When the line containing "Con los resultados" is found in the data below, copy it and each line after it through the line containing "Tutte le righe", exactly and with no others.

(Recorded data)
+ + +
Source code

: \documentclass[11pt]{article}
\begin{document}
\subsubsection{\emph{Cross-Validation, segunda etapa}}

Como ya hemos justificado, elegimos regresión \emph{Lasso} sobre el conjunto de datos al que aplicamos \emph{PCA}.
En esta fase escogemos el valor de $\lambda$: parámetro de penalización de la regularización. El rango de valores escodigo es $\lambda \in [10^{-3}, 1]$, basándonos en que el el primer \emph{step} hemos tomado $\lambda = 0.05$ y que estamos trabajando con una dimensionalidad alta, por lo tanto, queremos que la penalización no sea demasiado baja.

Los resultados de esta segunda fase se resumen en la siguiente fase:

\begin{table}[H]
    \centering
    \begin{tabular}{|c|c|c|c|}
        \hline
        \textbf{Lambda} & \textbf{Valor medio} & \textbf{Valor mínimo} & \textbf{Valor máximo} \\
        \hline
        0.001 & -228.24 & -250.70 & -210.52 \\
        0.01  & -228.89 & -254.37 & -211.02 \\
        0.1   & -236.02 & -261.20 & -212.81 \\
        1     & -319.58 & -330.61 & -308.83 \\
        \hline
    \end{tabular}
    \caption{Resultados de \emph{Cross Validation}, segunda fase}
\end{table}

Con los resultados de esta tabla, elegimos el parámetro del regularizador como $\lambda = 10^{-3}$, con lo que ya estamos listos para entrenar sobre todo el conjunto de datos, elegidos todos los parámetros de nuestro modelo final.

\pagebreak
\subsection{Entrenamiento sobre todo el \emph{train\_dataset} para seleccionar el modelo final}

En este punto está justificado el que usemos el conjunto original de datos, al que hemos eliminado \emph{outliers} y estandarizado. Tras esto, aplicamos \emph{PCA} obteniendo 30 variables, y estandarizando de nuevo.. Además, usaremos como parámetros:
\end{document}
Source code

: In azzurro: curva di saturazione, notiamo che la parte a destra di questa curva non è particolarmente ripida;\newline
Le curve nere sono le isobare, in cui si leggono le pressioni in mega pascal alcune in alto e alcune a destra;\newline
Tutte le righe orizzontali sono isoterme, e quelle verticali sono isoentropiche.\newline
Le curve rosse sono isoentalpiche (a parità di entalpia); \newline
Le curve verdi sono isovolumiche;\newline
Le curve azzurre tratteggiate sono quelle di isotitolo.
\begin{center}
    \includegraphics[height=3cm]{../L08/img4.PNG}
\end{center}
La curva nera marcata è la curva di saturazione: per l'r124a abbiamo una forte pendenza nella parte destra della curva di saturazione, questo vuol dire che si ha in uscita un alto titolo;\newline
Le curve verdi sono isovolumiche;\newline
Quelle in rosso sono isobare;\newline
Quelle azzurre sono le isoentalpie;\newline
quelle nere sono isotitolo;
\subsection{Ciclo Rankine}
+ + +
» **Solved problem**:
Con los resultados de esta tabla, elegimos el parámetro del regularizador como $\lambda = 10^{-3}$, con lo que ya estamos listos para entrenar sobre todo el conjunto de datos, elegidos todos los parámetros de nuestro modelo final.

\pagebreak
\subsection{Entrenamiento sobre todo el \emph{train\_dataset} para seleccionar el modelo final}

En este punto está justificado el que usemos el conjunto original de datos, al que hemos eliminado \emph{outliers} y estandarizado. Tras esto, aplicamos \emph{PCA} obteniendo 30 variables, y estandarizando de nuevo.. Además, usaremos como parámetros:
\end{document}
Source code

: In azzurro: curva di saturazione, notiamo che la parte a destra di questa curva non è particolarmente ripida;\newline
Le curve nere sono le isobare, in cui si leggono le pressioni in mega pascal alcune in alto e alcune a destra;\newline
Tutte le righe orizzontali sono isoterme, e quelle verticali sono isoentropiche.\newline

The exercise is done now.